Even as BJP bigwigs feted Varun, Shahnawaz Hussain, the party’s sole Muslim face in the Lok Sabha, was left to fend for himself in Bhagalpur. He was in the witness box not just before Muslim voters revolted by Varun’s splenetic outburst. He simultaneously had to ward off communal insinuations unleashed by a BJP Brahmin in the Bihar government.
Shahnawaz has made it to Parliament despite the BJP, not because of it. The treatment meted out to him is all the more shocking as in the 14th Lok Sabha, he was allocated a seat behind Atal Bihari Vajpayee to remain within the reach of TV cameras as the party’s “token” Muslim face. The former Premier isn’t a member of the new House. It will be interesting to see where Shahnawaz gets to sit this time? Behind Advani, the stopgap Leader of Opposition or Sushma Swaraj, widely tipped to take over from him after a few months.

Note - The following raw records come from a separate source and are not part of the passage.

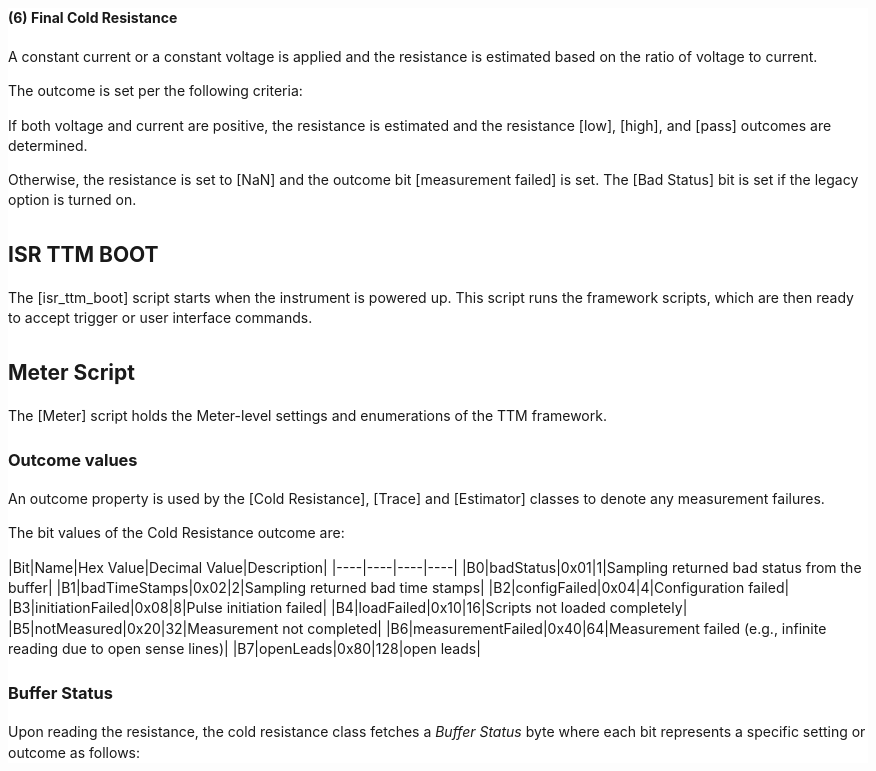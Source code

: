 #### (6) Final Cold Resistance

A constant current or a constant voltage is applied and the resistance is estimated based on the ratio of voltage to current.

The outcome is set per the following criteria:

If both voltage and current are positive, the resistance is estimated and the resistance [low], [high], and [pass] outcomes are determined.

Otherwise, the resistance is set to [NaN] and the outcome bit [measurement failed] is set.  The [Bad Status] bit is set if the legacy option is turned on.

<a name="isr_ttm_boot"></a>
## ISR TTM BOOT

The [isr_ttm_boot] script starts when the instrument is powered up. This script runs the framework scripts, which are then ready to accept trigger or user interface commands.

<a name="Meter_Script"></a>
## Meter Script

The [Meter] script holds the Meter-level settings and enumerations of the TTM framework.

<a name="Outcome_Values"></a>
### Outcome values

An outcome property is used by the [Cold Resistance], [Trace] and [Estimator] classes to denote any measurement failures. 

The bit values of the Cold Resistance outcome are:

|Bit|Name|Hex Value|Decimal Value|Description|
|----|----|----|----|
|B0|badStatus|0x01|1|Sampling returned bad status from the buffer| 
|B1|badTimeStamps|0x02|2|Sampling returned bad time stamps|
|B2|configFailed|0x04|4|Configuration failed|
|B3|initiationFailed|0x08|8|Pulse initiation failed|
|B4|loadFailed|0x10|16|Scripts not loaded completely|
|B5|notMeasured|0x20|32|Measurement not completed|
|B6|measurementFailed|0x40|64|Measurement failed (e.g., infinite reading due to open sense lines)|
|B7|openLeads|0x80|128|open leads|

<a name="Buffer_Status"></a>
### Buffer Status

Upon reading the resistance, the cold resistance class fetches a _Buffer Status_ byte where each bit represents a specific setting or outcome as follows:


[Creative Commons Attribution 4.0 International Public License]: https://bitbucket.org/davidhary//dn.vi.git/license
[MIT]: https://bitbucket.org/davidhary//dn.vi.git/license-code
[GitHub]: https://www.github.com/ATECoder
[Lua]: https://www.lua.org
[Keithley]: https://www.keithley.com
[The Fair End User License]: http://www.isr.cc/licenses/Fair%20End%20User%20Use%20License.pdf
[TTM Driver API Guide]: https://github.com/atecoder/dn.vi.ivi.git/docs/ttm/TTM%20Driver%20API%20Guide.md
[TTM Firmware API Guide]: https://github.com/atecoder/dn.vi.ivi.git/docs/ttm/TTM%20Firmware%20API%20Guide.md
[TTM Framework Guide]: https://github.com/atecoder/dn.vi.ivi.git/docs/ttm/TTM%20Framework%20Guide.md
[TTM Instrument Guide]: https://github.com/atecoder/dn.vi.ivi.git/docs/ttm/TTM%20Instrument%20Guide.md
[TTM Leaflet]: https://github.com/atecoder/dn.vi.ivi.git/docs/ttm/TTM%20Leaflet.md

Talking of Vajpayee, his presence at the helm made the BJP somewhat acceptable to those opposed to its hard line Hindutva pitch. Many “secular” parties gravitated towards it because of the “Vajpayee magic” that’s now missing. JD (U) president Sharad Yadav wistfully spoke of it the other day while blaming the BJP’s defeat and that of the NDA alliance, on its negative campaign.
Quite clearly, the specter of Hindu victim hood the BJP choreographed over the years around the Ram Temple movement, the Kargil war, the terrorist violence and the so-called Muslim appeasement, has lost its appeal among the middle classes. In Maharashtra it lost to the Congress all million plus cities barring Aurangabad and Amravati.
Caste, religion, language and region are relevant. It’s just that voters’ now combine aspiration with identity. That’s where the Congress’s trinity of Manmohan Singh, Sonia Gandhi and Rahul scored over the BJP’s bhajan mandali— or call it the Ramlila brigade if you like.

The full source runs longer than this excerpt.